Capítulo 2
Se escucharon gritos y los pasos que se resonaban en el salón del bunker. Dean estaba molesto, tanto que hasta le costó destapar la cerveza que llevaba en mano y Sam que lo seguía intentando hacer que lo escuchase. Desde la muerte de Castiel y la desaparición de su madre en el otro mundo, Dean había quedado mal, destrozado, estaba tan fuera de sí que Sam no sabía cómo hacerlo reaccionar y que volviera a ser el de siempre. Pero a esa altura, parecía ser un imposible si quiera, intentar hablar con su hermano mayor.
—Está pasando por un mal momento. Y podría ayudarnos —intentó hacerlo entrar en razón de alguna manera. Necesitaban a Marie Jeanne, él la necesitaba. A diferencia de su hermano, no podía dejarse caer así como así ¡no! Sam necesitaba creer que había una forma de traer a Cass de nuevo a la vida y de volver a ver a su madre y confiaba en que Jack y Marie Jeanne fueran los que lo ayudaran a conseguirlo— es una bruja que…

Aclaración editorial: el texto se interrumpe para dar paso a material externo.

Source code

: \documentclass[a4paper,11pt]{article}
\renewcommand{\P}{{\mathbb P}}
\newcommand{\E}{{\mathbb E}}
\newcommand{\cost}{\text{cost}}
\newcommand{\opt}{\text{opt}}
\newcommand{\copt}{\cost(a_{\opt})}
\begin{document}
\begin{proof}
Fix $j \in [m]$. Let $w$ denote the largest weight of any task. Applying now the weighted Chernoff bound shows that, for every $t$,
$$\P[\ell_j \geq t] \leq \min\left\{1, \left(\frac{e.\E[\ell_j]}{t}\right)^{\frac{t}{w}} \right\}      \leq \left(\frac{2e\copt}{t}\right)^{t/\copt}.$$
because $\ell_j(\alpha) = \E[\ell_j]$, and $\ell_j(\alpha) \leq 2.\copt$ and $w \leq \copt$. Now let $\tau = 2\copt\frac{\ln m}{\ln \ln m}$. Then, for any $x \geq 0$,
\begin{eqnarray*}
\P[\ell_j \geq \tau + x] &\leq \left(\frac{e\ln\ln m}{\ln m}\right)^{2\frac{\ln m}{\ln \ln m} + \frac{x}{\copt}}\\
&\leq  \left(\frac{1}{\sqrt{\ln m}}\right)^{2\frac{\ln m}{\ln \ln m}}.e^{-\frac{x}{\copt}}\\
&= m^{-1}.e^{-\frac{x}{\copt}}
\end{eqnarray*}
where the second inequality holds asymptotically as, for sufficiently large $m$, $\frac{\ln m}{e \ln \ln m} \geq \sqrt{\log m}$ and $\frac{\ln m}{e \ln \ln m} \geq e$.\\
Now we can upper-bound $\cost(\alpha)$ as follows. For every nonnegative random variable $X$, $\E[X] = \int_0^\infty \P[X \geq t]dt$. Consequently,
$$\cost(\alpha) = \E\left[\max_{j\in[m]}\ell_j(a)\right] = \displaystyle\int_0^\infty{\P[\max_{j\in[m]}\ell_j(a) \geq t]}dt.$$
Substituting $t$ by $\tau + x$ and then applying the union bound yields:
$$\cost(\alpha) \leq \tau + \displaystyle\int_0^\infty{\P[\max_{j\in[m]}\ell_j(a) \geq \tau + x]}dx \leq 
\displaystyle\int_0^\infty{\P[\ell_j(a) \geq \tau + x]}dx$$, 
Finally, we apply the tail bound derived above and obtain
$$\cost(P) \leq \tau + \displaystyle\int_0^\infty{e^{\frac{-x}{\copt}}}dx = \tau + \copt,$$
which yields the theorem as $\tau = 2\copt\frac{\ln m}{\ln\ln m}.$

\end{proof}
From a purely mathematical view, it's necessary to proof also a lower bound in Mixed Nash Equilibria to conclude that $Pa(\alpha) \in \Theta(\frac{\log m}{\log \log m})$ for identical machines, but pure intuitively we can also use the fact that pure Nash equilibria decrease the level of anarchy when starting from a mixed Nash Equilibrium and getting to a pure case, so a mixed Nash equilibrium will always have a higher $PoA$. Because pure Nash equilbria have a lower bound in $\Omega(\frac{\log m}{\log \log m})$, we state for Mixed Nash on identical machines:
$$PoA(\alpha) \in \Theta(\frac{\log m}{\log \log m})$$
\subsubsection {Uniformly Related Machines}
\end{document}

—¡Es una bruja! Sammy, tenemos al hijo de Lucifer y ahora ¿quieres meter una bruja al bunker? ¿Qué harás luego? ¿Invitarás a los ángeles a tomar el té? —Se quejó haciendo fuerza hasta que los nudillos se le pusieron blancos para abrir la estúpida botella.
Sam rodó los ojos, se la quitó de la mano y la abrió.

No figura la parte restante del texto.